#### This notebook is used to conduct parameters estimation under the Dyad Independence Model (DIM) setting.

In [1]:
# Importing utils functions needed for simulation studies
import utils
from importlib import reload
reload(utils)

<module 'utils' from '/mnt/code/simulation/scripts/utils.py'>

In [2]:
# Importing necessary packages
import pandas as pd
import sys,codecs
import numpy as np
import re
import os
import matplotlib.pyplot as plt
import scipy.stats as st
import collections
import statsmodels.api as sm
from time import time
import random

In [3]:
# Importing Ray, a distributed computing framework for enabling parallel and scalable execution
import ray

ray.init(address='auto')  

2025-07-30 16:58:29,555	INFO worker.py:1747 -- Connecting to existing Ray cluster at address: 192.168.1.7:6379...
2025-07-30 16:58:29,575	INFO worker.py:1927 -- Connected to Ray cluster.


0,1
Python version:,3.12.4
Ray version:,2.48.0


In [4]:
print(ray.cluster_resources())

{'CPU': 124.0, 'object_store_memory': 79025689803.0, 'memory': 184393276213.0, 'node:192.168.1.6': 1.0, 'node:192.168.1.5': 1.0, 'node:192.168.1.8': 1.0, 'node:__internal_head__': 1.0, 'node:192.168.1.7': 1.0}


In [5]:
# Importing OS module for interacting with the operating system (e.g., file paths, directories)
import os

NUM_CPU = (ray.cluster_resources())['CPU'] #os.cpu_count() 
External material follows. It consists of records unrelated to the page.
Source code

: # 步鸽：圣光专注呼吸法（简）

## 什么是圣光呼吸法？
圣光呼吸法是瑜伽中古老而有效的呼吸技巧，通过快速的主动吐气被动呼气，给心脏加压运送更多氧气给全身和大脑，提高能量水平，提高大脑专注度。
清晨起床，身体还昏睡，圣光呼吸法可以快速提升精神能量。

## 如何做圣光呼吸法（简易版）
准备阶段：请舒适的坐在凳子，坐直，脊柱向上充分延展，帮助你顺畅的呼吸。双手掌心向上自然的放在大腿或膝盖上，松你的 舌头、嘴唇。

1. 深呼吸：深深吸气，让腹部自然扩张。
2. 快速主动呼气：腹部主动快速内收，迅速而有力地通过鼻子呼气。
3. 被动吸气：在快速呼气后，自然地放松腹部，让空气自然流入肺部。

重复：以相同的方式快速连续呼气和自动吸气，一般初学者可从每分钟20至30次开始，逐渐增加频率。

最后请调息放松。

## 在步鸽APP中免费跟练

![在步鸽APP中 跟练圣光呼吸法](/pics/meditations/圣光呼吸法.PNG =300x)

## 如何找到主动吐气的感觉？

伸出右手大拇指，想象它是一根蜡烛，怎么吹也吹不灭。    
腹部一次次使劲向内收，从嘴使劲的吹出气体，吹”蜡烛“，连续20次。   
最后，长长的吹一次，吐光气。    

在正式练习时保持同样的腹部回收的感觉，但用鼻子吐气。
print(f'CPU total: {NUM_CPU}')

CPU total: 124.0


In [6]:
NUM_THREADS = 4

os.environ["MKL_NUM_THREADS"]     = str(NUM_THREADS)
os.environ["NUMEXPR_NUM_THREADS"] = str(NUM_THREADS)
os.environ["OMP_NUM_THREADS"]     = str(NUM_THREADS)

NUM_PROCESS = NUM_CPU // NUM_THREADS
print(f'max process: {NUM_PROCESS}')

max process: 31.0


### True parameters and network setting 

In [7]:
# Dimensions
n = 500; p = 50; q = 20; d = 3

In [8]:
# true parameter
seed = 666
rng = np.random.default_rng(seed) 
tau = np.round(rng.uniform(0.15,0.2,p),4)
rho = np.round(rng.uniform(0.2,0.9,p),4)
beta0 = np.round(rng.uniform(0.5,1,(p,10)),4)
beta1 = np.zeros((p,q-10))
beta = np.hstack((beta0, beta1))
bc = np.array(np.hstack([rng.normal(0,1,(p,d))]))
# Omega mean and variance
mean = np.zeros(p)
ta = 0.15
i, j = np.mgrid[:p, :p]
cov = ta**2*ta**abs(i-j)
cov[list(range(p)),list(range(p))] = ta
sigma2 = np.zeros(p)
for j in range(p):
    sigma2[j] = bc[j,:]@bc[j,:] + ta

In [9]:
# Adjacency matrix-DIM
pv = [2/n,0.5*(n**(-0.8)),0.5*(n**(-0.8)),1-2/n-0.5*(n**(-0.8))-0.5*(n**(-0.8))]
A = np.zeros((n,n))
for i in range(0,n):
    for j in range(i+1,n):
        m = np.argmax(rng.multinomial(1,pv,1))
        if m==0:
            A[i,j] = A[j,i] = 1
        elif m==1:
            A[i,j] = 1; A[j,i] = 0
        elif m==2:
            A[i,j] = 0; A[j,i] = 1
ind = (np.where(np.sum(A,1)==0))[0]
for i in ind:
    A[i,rng.choice(list(range(n)),4)] = 1
A[list(range(n)),list(range(n))] = 0
W = A/np.sum(A,1).reshape(n,1)

In [10]:
# Check
print(np.sum(A))
np.max(np.sum(A,1))

1892.0


np.float64(10.0)

### Save path setting and save parameters

In [11]:
Save_path_dir = '../results/Results_dep_02/'

In [12]:
#save true values
pd.DataFrame(rho).to_csv(Save_path_dir+f"n{n}_p{p}_B500/rho_true_n{n}_p{p}.csv",index=False)
pd.DataFrame(beta).to_csv(Save_path_dir+f"n{n}_p{p}_B500/beta_true_n{n}_p{p}.csv",index=False)
pd.DataFrame(bc).to_csv(Save_path_dir+f"n{n}_p{p}_B500/B_true_n{n}_p{p}.csv",index=False)
pd.DataFrame(A).to_csv(Save_path_dir+f"A_smallp_n{n}.csv",index=False)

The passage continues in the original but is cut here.